Collected data
════

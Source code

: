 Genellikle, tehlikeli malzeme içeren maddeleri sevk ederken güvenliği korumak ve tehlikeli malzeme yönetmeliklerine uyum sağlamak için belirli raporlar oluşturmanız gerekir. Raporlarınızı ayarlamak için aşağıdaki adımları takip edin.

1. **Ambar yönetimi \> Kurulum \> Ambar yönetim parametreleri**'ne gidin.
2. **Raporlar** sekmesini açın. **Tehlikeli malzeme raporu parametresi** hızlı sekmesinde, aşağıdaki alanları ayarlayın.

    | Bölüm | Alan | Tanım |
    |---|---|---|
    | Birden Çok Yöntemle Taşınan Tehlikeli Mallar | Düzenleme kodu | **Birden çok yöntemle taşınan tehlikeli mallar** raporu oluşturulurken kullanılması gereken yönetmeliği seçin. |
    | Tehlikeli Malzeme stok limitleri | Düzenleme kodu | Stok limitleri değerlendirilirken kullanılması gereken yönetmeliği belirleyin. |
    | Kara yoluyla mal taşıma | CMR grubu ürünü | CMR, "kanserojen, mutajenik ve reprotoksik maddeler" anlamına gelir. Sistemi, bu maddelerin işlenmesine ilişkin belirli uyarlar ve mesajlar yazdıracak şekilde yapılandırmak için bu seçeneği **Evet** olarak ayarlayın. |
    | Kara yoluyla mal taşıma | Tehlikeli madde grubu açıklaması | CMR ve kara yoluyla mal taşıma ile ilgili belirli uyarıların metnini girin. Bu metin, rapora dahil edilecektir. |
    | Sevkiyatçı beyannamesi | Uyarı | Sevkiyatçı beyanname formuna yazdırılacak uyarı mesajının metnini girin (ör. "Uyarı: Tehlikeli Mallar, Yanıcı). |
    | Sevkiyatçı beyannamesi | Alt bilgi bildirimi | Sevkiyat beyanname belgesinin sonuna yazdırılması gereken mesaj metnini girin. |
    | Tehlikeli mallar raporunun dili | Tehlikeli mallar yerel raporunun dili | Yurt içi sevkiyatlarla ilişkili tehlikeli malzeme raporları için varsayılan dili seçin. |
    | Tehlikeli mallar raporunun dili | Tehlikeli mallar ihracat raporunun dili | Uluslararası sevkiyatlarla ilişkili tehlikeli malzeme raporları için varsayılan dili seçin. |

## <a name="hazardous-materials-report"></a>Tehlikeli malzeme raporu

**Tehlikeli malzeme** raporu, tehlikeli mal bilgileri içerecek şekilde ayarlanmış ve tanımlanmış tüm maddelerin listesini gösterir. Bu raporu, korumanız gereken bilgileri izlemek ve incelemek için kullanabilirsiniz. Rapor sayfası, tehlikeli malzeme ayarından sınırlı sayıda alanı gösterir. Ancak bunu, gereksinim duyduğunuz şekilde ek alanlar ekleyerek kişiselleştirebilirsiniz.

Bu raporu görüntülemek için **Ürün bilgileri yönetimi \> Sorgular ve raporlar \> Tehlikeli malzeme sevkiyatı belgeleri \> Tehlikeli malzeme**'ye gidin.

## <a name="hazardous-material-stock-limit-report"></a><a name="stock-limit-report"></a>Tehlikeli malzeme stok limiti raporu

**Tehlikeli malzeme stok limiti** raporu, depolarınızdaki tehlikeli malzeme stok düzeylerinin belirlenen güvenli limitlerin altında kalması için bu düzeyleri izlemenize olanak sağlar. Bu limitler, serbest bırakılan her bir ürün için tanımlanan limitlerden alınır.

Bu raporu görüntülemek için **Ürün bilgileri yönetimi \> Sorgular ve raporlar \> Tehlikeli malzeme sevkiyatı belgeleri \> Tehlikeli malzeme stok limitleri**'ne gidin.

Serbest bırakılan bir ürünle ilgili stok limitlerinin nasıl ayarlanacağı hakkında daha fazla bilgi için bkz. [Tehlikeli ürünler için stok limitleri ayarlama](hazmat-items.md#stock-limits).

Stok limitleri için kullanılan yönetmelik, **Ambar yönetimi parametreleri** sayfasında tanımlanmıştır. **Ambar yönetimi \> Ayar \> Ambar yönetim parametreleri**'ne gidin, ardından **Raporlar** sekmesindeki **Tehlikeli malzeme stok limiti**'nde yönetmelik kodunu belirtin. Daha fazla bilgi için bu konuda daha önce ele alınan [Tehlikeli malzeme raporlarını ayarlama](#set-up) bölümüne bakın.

════

Every line in the data above that contains "beyannamesi" needs to be copied.

    | Sevkiyatçı beyannamesi | Uyarı | Sevkiyatçı beyanname formuna yazdırılacak uyarı mesajının metnini girin (ör. "Uyarı: Tehlikeli Mallar, Yanıcı). |
    | Sevkiyatçı beyannamesi | Alt bilgi bildirimi | Sevkiyat beyanname belgesinin sonuna yazdırılması gereken mesaj metnini girin. |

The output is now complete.